|
Он мечтает о деревеньке крепостных. Он любит говорить о себе, как о православном, но, скорее всего, он язычник. Он любит раскачиваться на стуле и кутаться в мысли и в клубы дыма. Задумай Петрович поставить «Обломова», лучшей кандидатуры на роль Ильи Ильича ему не найти. И, тем не менее, он — кумир молодёжи. И это правда! Речь о Тимофее Яровикове. Продолжаем серию интервью с ним. Сегодня — часть вторая, «недосказанная»...
— Как на твой взгляд, Все стихи можно положить на музыку и сделать песнями?
— В одной из песен у меня было (улыбается): «Пульс барабанит под бледною кожей, пусть и неровный, но ритм! Значит, возможно, и музыка тоже — где-то мотив подсознание гложет: кто из нас душу по нотам разложит? Кто до аккорда сгорит?!» Если есть ритм, значит возможна и музыка. Только стоит ли? Изначально ведь поэзии не существовало. Изначально была песня, потому что письменности не было никакой. И все великие строчки никуда не записывались.
А где и когда песни пели? Правильно! Идем мы на охоту — нужно поднять дух перед убийством мамонта, или какого-нибудь оленя. И тебе нужно, чтобы «дум-дум-дум» (показывает ритм биения сердца), и ты при этом поешь: «На охоту, на охоту». Вот тебе и лирика. В этом, кстати, поэзии гораздо больше, чем у всех Брюсовых и Гумилевых вместе взятых.
— А твои первые опусы сохранились? Когда начал писать?
— Писать начал лет в двенадцать. И начинал я с прозы, причем сразу с больших жанров.
— Роман?
— Конечно!
— Как назывался?
— Не помню. Скажу одно — писал, и писал много, в основном — сюжетные вещи. Сейчас мне это делать сложно. А потом вдруг понял: у меня ведь, прости Господи, талант рифмовать! (смеется). И давай писать стихи! Ты что! Ух! И с тех-то пор я много килограммов написал.
— И где все эти килограммы? Небось, хранятся в гигабайтах?
— Да не знаю я, где они. Слава Богу! Бульшую часть из того, что было когда-то написано, я где-то протерял. Ну, а чем там особенно дорожить? Особенно и нечем. Жизнеспособное заявляет о себе само. Я никогда не прилагал никаких особенных усилий... Нет, вру, были времена, когда я скрупулезно записывал всё это в тетрадочки. Сейчас я этого не делаю. Чирк-чирк на какой-нибудь салфетке и все. Сейчас есть диктофон в телефоне, и если мне каких-нибудь полторы строчки взбрело в голову — я их запишу.

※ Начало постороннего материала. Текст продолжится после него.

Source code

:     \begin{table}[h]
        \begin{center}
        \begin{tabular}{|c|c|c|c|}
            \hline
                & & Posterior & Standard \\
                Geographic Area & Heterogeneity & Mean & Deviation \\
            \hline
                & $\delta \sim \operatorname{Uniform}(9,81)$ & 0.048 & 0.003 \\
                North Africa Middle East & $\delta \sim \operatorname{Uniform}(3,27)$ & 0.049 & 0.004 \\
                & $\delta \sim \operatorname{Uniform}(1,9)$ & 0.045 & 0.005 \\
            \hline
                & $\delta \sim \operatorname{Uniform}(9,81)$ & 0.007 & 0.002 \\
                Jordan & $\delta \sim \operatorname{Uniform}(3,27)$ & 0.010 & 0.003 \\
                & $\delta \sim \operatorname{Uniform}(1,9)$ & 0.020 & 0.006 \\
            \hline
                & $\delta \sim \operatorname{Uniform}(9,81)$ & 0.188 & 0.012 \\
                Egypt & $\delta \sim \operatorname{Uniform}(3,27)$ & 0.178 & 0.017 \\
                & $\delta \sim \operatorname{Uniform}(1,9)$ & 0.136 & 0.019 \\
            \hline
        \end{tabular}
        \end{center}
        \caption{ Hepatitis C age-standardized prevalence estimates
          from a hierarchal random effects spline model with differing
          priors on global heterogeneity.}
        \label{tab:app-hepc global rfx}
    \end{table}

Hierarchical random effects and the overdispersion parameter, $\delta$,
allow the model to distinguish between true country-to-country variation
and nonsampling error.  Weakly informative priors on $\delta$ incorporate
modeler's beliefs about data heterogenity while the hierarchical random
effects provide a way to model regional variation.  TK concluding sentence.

У меня полтелефона забито записями по полторы строчки, которые нужно когда-нибудь сесть и раскопать — вдруг, что интересное найду. А так можно писать хоть на куске обоев — какая разница? Настоящий фотограф тебе скажет: наплевать, на какую камеру снимать, потому что снимает не камера — снимает фотограф. Стихи где-то как-то фиксируются, и если они жизнеспособны, они где-нибудь когда-нибудь да проявятся.
— Представь: через несколько десятков лет кто-нибудь найдет на чердаке кусок обоев со стихами, написанными твоей рукой. И продадут этот кусок за пару миллионов евро.
— Ну, можно посмеяться над этим сейчас (смеется). Так не будет, слава Богу. Говорить об этом мне неловко, да и, честно говоря, мне это не интересно.
— Не интересно, что после тебя останется?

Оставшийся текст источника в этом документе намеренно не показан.